Whereas the evidence from several large randomised placebo-controlled trials have provided guidance for the use of anticoagulation in persistent or established AF, there is less conclusive evidence in PAF because of the wide variation in the burden of arrhythmia in PAF, and hence difficulty in matching patients for enrolment into trials. 

International Guidelines from the AHA/ACC/ESC advise the same rules for antithrombotic therapy for all types of AF.

In lone AF where drug or other treatment suppresses PAF effectively, the need for anticoagulation may be removed, and aspirin or no antithrombotic therapy may be the correct approach.

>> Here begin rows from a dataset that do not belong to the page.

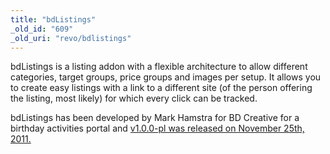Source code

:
 ```yaml
---
title: "bdListings"
_old_id: "609"
_old_uri: "revo/bdlistings"
---
```


bdListings is a listing addon with a flexible architecture to allow different categories, target groups, price groups and images per setup. It allows you to create easy listings with a link to a different site (of the person offering the listing, most likely) for which every click can be tracked.

bdListings has been developed by Mark Hamstra for BD Creative for a birthday activities portal and [v1.0.0-pl was released on November 25th, 2011.](https://modx.com/extras/package/bdlistings)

Catheter ablation for PAF is growing in importance. 

Techniques are directed at cauterising areas of high irritability that give rise to frequent ectopy and trigger PAF 19, or cauterisation of the substrate that maintains PAF 34, (predominantly left atrial tissue), or both.  Usually this is done with radiofrequency energy delivered percutaneously by steerable catheters, (RFCA).  In the UK, recent Guidance from NICE approved catheter ablation for PAF on the NHS for patients who have failed treatment with two antiarrhythmic drugs 19.   Similar guidelines exist in the USA.

Success rates of 70-80% can be achieved, with multiple procedures being needed in many cases. 

RFCA for PAF carries significant risks.  These are; stroke (<1%), cardiac tamponade (2-6%), pulmonary vein stenosis (0.5-1%), a small risk of arteriovenous fistula (<0.5%), and a very small but important risk of oesophago-atrial fistula 19. 

In older patients, (>70 years), patients with structural heart disease and patients with persistent or prolonged AF, there is significantly less chance of success with RFCA.

RFCA for PAF is a technique in development. 

So-called "electroanatomic mapping systems" (a form of mini-"GPS", or "Sat-Nav" system), are becoming increasingly sophisticated at telling an electrophysiologist exactly where a catheter is within the heart, and exactly where anatomical structures are located relative to it.  This is important for avoiding complications.  Centres performing RFCA for AF should have these systems, should be undertaking regular RFCA procedures, and should have skilled technicians to support the doctors.

A CT Scan or MRI scan of heart chambers is useful for obtaining the detailed anatomy of the heart for RFCA procedures.

RFCA for PAF has resulted in fewer patients with drug-refractory PAF being offered RFCA of the AV-junction followed by implantation of a pacemaker. 

RFCA of the AV-junction followed by implantation of a pacemaker provides good control of symptoms, reduced drug and healthcare consumption, and reduced hospital admissions 37.  However, AV-junctional ablation is not reversible, and allows atrial fibrillation to continue, albeit without allowing it to produce rapid, irregular ventricular rates, so that patients may be unaware of being in PAF.

RFCA of the AV-junction followed by implantation of a pacemaker is increasingly reserved for patients with established/chronic AF in whom ventricular rate-control cannot be achieved with AV-nodal blocking drugs.  In these patients AF persists in spite of treatment anyway, and RFCA of the AV-junction with permanent pacing can give excellent symptom control.

Fig 1.  CT or MRI tomography can be reconstructed in 3D, (right of picture) and imported into eletroanatomic mapping systems that create a virtual anatomy, (left of picture).


Permanent pacing has a role in suppression of PAF.  The pacing mode selected must including pacing and sensing of the atrium, since ventricular pacing alone will make matters worse.  Pacing the atrial septum, rather than the right atrial appendage, and multi-site atrial pacing have been claimed to achieve better control of PAF.